WORK TO COMPLETE: Each line of the data holding "Italy" should be found and copied.

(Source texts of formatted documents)
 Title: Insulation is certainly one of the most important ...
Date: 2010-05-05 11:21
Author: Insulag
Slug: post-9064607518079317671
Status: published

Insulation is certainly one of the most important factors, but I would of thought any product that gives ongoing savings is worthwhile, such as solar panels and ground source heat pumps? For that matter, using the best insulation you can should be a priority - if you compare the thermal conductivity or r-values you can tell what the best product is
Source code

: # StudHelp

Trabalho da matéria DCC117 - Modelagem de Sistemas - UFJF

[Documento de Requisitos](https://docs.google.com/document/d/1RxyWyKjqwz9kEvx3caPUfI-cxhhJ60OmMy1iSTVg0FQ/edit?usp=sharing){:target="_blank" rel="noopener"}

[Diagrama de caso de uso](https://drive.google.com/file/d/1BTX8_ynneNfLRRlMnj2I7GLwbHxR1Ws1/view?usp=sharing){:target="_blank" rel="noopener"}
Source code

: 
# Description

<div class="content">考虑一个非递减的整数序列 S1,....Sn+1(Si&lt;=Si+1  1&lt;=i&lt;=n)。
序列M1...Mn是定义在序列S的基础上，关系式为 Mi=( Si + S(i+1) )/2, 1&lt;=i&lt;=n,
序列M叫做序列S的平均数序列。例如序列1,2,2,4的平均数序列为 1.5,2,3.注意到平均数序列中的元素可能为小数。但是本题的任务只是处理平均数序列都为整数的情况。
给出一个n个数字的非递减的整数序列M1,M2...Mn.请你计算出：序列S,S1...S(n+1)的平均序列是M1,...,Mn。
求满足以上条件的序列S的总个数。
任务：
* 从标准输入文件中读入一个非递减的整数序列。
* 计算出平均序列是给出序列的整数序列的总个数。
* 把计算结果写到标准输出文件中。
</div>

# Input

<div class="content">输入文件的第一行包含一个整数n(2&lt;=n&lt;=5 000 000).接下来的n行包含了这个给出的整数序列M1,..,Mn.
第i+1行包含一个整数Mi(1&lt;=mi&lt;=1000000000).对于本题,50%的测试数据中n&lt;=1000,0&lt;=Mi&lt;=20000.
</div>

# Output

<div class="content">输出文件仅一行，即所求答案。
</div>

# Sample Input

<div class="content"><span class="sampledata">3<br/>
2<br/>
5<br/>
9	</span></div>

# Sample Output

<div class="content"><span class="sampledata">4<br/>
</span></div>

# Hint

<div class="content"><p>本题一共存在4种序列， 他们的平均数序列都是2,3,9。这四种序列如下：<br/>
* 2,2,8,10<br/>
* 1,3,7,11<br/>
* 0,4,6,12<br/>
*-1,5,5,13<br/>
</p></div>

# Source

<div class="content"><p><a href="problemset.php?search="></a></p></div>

...

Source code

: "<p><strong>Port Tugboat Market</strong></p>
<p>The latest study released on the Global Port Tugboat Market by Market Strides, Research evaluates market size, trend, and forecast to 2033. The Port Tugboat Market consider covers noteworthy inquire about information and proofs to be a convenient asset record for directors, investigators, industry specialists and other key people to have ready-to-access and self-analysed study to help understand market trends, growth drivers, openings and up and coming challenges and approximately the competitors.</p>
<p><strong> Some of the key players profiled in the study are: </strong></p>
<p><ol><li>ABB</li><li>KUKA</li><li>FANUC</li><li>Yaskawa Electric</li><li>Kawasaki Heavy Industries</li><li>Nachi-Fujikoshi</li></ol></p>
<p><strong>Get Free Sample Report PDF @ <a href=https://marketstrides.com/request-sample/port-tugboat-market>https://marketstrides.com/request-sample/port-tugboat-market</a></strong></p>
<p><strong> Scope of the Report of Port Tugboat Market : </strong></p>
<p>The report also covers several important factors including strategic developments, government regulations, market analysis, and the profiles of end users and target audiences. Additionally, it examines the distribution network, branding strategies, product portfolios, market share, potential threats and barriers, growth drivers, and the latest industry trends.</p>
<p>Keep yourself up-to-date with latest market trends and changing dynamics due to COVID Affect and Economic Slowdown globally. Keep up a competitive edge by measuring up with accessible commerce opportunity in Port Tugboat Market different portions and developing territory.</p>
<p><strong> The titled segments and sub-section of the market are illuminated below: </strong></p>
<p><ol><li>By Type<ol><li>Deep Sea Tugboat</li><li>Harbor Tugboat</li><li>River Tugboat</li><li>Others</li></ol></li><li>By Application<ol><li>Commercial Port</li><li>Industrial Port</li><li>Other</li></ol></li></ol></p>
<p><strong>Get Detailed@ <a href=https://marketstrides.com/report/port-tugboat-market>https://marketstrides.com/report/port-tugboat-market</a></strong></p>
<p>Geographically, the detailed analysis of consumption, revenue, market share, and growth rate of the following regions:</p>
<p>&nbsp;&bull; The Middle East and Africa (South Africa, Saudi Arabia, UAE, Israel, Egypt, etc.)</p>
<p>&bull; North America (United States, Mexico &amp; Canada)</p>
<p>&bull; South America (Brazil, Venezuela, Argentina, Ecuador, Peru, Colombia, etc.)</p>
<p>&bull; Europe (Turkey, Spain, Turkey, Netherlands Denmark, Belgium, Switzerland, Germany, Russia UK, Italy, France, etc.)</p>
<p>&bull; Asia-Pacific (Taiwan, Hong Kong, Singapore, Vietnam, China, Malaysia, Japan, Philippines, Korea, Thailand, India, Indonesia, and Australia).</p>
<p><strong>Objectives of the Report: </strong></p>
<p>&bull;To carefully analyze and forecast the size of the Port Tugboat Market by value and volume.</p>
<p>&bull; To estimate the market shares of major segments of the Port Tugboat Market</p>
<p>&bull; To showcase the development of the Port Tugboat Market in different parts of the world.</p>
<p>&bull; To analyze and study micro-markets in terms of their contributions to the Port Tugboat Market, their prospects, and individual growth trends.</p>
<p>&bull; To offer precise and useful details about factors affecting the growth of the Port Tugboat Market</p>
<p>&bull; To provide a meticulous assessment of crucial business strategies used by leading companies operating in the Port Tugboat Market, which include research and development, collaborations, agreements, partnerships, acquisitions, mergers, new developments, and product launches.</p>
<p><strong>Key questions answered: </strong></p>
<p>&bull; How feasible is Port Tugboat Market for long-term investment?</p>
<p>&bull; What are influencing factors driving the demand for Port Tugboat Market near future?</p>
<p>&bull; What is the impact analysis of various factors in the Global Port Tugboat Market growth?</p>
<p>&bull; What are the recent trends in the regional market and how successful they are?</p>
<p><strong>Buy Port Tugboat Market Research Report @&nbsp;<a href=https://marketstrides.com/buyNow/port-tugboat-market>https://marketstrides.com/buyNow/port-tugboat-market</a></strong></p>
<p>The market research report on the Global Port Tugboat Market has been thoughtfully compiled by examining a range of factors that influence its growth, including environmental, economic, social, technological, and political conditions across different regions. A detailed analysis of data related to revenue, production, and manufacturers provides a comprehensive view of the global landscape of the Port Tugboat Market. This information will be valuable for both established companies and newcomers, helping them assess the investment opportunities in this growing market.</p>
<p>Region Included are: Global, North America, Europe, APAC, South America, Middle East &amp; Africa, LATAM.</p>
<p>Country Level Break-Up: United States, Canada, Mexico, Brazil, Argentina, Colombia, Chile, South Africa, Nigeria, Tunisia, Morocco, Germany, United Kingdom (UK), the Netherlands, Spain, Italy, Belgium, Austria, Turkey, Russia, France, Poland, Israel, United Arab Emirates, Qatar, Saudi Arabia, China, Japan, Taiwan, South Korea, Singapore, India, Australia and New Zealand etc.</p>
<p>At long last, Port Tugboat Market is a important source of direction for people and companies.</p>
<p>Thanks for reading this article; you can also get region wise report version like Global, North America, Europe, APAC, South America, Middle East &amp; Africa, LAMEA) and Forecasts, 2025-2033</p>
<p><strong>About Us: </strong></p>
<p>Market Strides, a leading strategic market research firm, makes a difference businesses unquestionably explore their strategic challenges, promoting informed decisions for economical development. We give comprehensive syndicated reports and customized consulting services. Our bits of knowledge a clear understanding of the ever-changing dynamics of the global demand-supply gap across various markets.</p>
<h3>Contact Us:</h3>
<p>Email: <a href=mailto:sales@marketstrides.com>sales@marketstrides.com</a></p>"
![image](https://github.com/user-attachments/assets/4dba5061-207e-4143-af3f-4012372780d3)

THE COMPLETED TASK:
<p>&bull; Europe (Turkey, Spain, Turkey, Netherlands Denmark, Belgium, Switzerland, Germany, Russia UK, Italy, France, etc.)</p>
<p>Country Level Break-Up: United States, Canada, Mexico, Brazil, Argentina, Colombia, Chile, South Africa, Nigeria, Tunisia, Morocco, Germany, United Kingdom (UK), the Netherlands, Spain, Italy, Belgium, Austria, Turkey, Russia, France, Poland, Israel, United Arab Emirates, Qatar, Saudi Arabia, China, Japan, Taiwan, South Korea, Singapore, India, Australia and New Zealand etc.</p>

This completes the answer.